Immigration

AG Barr May Have Opened The Door to More Family Separation

JM Ashby
Written by JM Ashby

Attorney General William Barr issued a ruling last night declaring that asylum seekers who cross the border illegally cannot ask immigration judges to be released on bond during their initial hearings.

In other words, Barr has opened the door to indefinitely detaining a significant number of immigrants who would have previously been released while they wait for their scheduled appearances in court.

Barr said such people can be held in immigration detention until their cases conclude, or if the Department of Homeland Security (DHS) decides to release them by granting them “parole.” DHS has the discretion to parole people who are not eligible for bond and frequently does so due to insufficient detention space or other humanitarian reasons.

Barr said he was delaying the effective date by 90 days “so that DHS may conduct the necessary operational planning for additional detention and parole decisions.”

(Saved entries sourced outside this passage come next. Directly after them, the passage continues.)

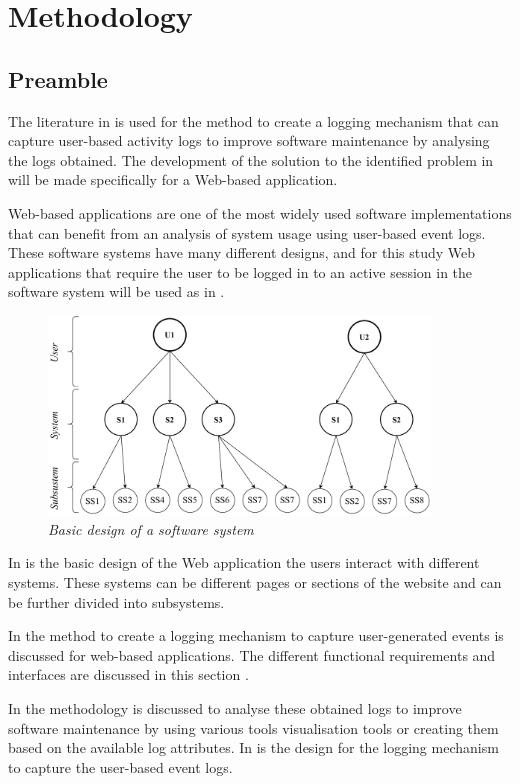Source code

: \chapter{Methodology}
\label{chap:2}

\section{Preamble}\label{sec:ch2_preamble}
 The literature in  is used for the method to create a logging mechanism that can capture user-based activity logs to improve software maintenance by analysing the logs obtained. The development of the solution to the identified problem in  will be made specifically for a Web-based application.\par Web-based applications are one of the most widely used software implementations that can benefit from an analysis of system usage using user-based event logs. These software systems have many different designs, and for this study Web applications that require the user to be logged in to an active session in the software system will be used as in .

 \begin{figure}[!htb]
	\centering %
	\includegraphics[width=0.9\textwidth]{img/Chapter2/systemOverview/systemOverview.pdf}
	\caption[Basic design of a software system]
	{\textit{Basic design of a software system}}\label{fig:ch2_webSystemBasic}
\end{figure}
 
 In  is the basic design of the Web application the users interact with different systems. These systems can be different pages or sections of the website and can be further divided into subsystems. \par In  the method to create a logging mechanism to capture user-generated events is discussed for web-based applications. The different functional requirements and interfaces are discussed in this section \cite{Anish2015}.\par In  the methodology is discussed to analyse these obtained logs to improve software maintenance by using various tools visualisation tools or creating them based on the available log attributes. In  is the design for the logging mechanism to capture the user-based event logs.

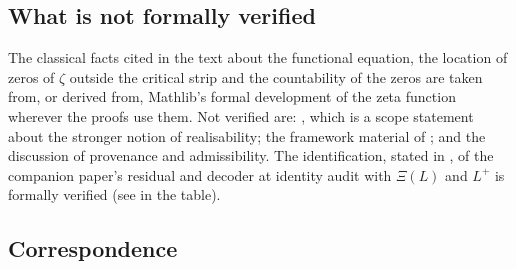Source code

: \subsection*{What is not formally verified}

The classical facts cited in the text about the functional equation,
the location of zeros of \(\zeta\) outside the critical strip and the
countability of the zeros are taken from, or derived from, Mathlib's
formal development of the zeta function wherever the proofs use them.  Not verified are: , which is a scope
statement about the stronger notion of realisability; the framework
material of ; and the discussion of
provenance and admissibility.  The identification, stated in
, of the companion paper's residual and
decoder at identity audit with \(\Xi(L)\) and \(L^+\) is formally
verified (see  in the table).

\subsection*{Correspondence}

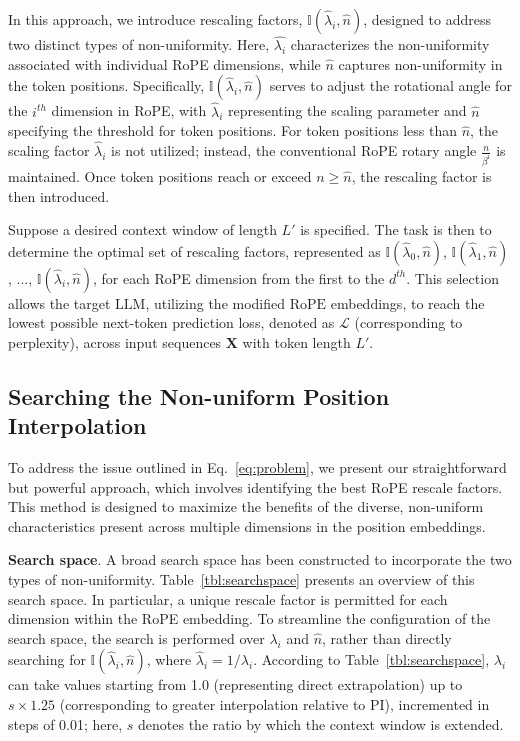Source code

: In this approach, we introduce rescaling factors, $\mathbb{I}(\hat{\lambda}_{i},\hat{n})$, designed to address two distinct types of non-uniformity. Here, $\hat{\lambda_i}$ characterizes the non-uniformity associated with individual RoPE dimensions, while $\hat{n}$ captures non-uniformity in the token positions. Specifically, $\mathbb{I}(\hat{\lambda}_{i},\hat{n})$ serves to adjust the rotational angle for the $i^{th}$ dimension in RoPE, with $\hat{\lambda}_{i}$ representing the scaling parameter and $\hat{n}$ specifying the threshold for token positions. For token positions less than $\hat{n}$, the scaling factor $\hat{\lambda}_{i}$ is not utilized; instead, the conventional RoPE rotary angle $\frac{n}{\beta^i}$ is maintained. Once token positions reach or exceed $n\ge\hat{n}$, the rescaling factor is then introduced.

Suppose a desired context window of length $L'$ is specified. The task is then to determine the optimal set of rescaling factors, represented as $\mathbb{I}(\hat{\lambda}_{0},\hat{n})$, $\mathbb{I}(\hat{\lambda}_{1},\hat{n})$, ..., $\mathbb{I}(\hat{\lambda}_{i},\hat{n})$, for each RoPE dimension from the first to the $d^{th}$. This selection allows the target $\text{LLM}$, utilizing the modified $\text{RoPE}$ embeddings, to reach the lowest possible next-token prediction loss, denoted as $\mathcal{L}$ (corresponding to perplexity), across input sequences $\mathbf{X}$ with token length $L'$.

\subsection{Searching the Non-uniform Position Interpolation}

To address the issue outlined in Eq.~\ref{eq:problem}, we present our straightforward but powerful approach, which involves identifying the best RoPE rescale factors. This method is designed to maximize the benefits of the diverse, non-uniform characteristics present across multiple dimensions in the position embeddings.

\textbf{Search space}. A broad search space has been constructed to incorporate the two types of non-uniformity. Table~\ref{tbl:searchspace} presents an overview of this search space. In particular, a unique rescale factor is permitted for each dimension within the RoPE embedding. To streamline the configuration of the search space, the search is performed over $\lambda_i$ and $\hat{n}$, rather than directly searching for $\mathbb{I}(\hat{\lambda}_{i},\hat{n})$, where  $\hat{\lambda}_{i}=1/\lambda_i$. 
According to Table~\ref{tbl:searchspace}, $\lambda_i$ can take values starting from 1.0 (representing direct extrapolation) up to $s\times1.25$ (corresponding to greater interpolation relative to PI), incremented in steps of 0.01; here, $s$ denotes the ratio by which the context window is extended.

Now, this may lead to more family separation because indefinitely detaining immigrants means separating families into different facilities.

Immigrant families are typically paroled together, but that's another matter that's left up to executive discretion and we know Trump has been asking his cabinet to resume family separations. A number of officials including former secretary Kirstjen Nielsen have left the Department of Homeland Security in recent weeks because they have not been sufficiently cruel (or carried out illegal acts) for Trump.

The ACLU stated their intention to challenge Barr's ruling in court as soon as the news broke last night.


  • Draxiar

    We are going to have so much bad to make up for…if, in fact, we can “make up” for it.

  • muselet

    This is simply evil, and you all know I use that word sparingly.

    –alopecia

    • Christopher Foxx

      It’s vile, and I find I’m using that word far more frequently in recent years.